Input data:

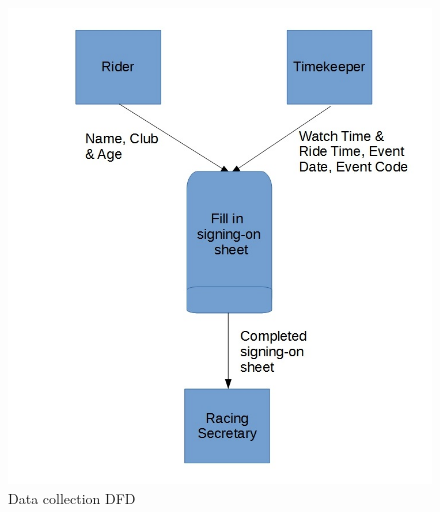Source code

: \begin{figure}[H]
    \includegraphics[width=\textwidth]{./DFD/Done/JPG/DataCollection.jpg}
    \caption{Data collection DFD} \label{fig:Data collection DFD}
\end{figure}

Exercise directions:
With the pictures left aside, write out all of the records above exactly.

Exercise output:
Source code

: \begin{figure}[H]
    \includegraphics[width=\textwidth]{./DFD/Done/JPG/DataCollection.jpg}
    \caption{Data collection DFD} \label{fig:Data collection DFD}
\end{figure}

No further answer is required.